Saved entries:
════
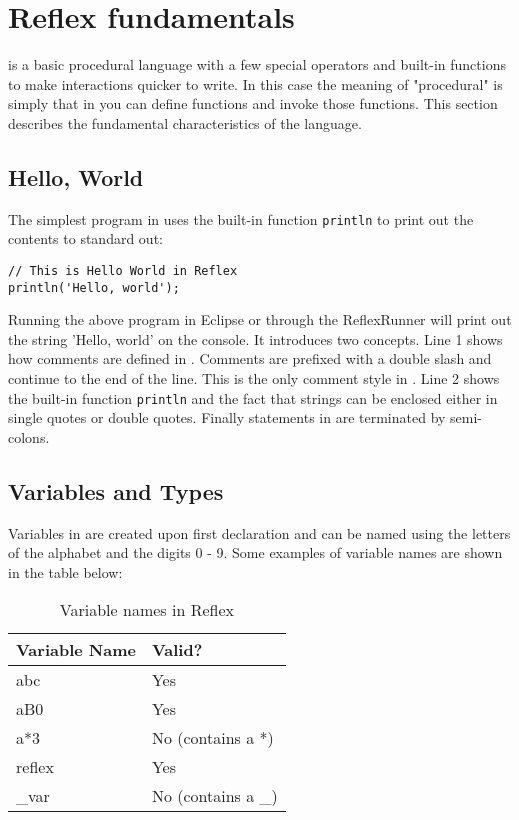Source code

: \chapter{Reflex fundamentals}
\Reflex is a basic procedural language with a few special operators  and built-in functions  to make \Rapture interactions quicker to write. In this case the meaning of "procedural" is simply that in \Reflex you can define functions and invoke those functions. This section describes the fundamental characteristics of the language.
\section{Hello, World}
The simplest program in \Reflex uses the built-in function \Verb+println+  to print out the contents to standard out:
\begin{lstlisting}[caption={Hello world}]
// This is Hello World in Reflex
println('Hello, world');

\end{lstlisting}

Running the above program in Eclipse or through the ReflexRunner will print out the string 'Hello, world' on the console. It introduces two concepts. Line 1 shows how comments are defined in \Reflex. Comments are prefixed with a double slash and continue to the end of the line. This is the only comment style in \Reflex. Line 2 shows the built-in function \Verb+println+ and the fact that strings can be enclosed either in single quotes or double quotes. Finally statements in \Reflex are terminated by semi-colons.

\section{Variables and Types}

Variables  in \Reflex are created upon first declaration and can be named using the letters of the alphabet and the digits 0 - 9. Some examples of variable names are shown in the table below:

\begin{table}[h]
\small
\centering
\begin{tabular} { | l | l | }
Variable Name & Valid? \\
\hline
abc & Yes \\
aB0 & Yes \\
a*3 & No (contains a *) \\
reflex & Yes \\
\_var & No (contains a \_) \\
\end{tabular}
\caption{Variable names in Reflex}
\end{table}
════
Assigned task: Some of the data mentions "caption". Copy every line where it does.

Reply:
\begin{lstlisting}[caption={Hello world}]
\caption{Variable names in Reflex}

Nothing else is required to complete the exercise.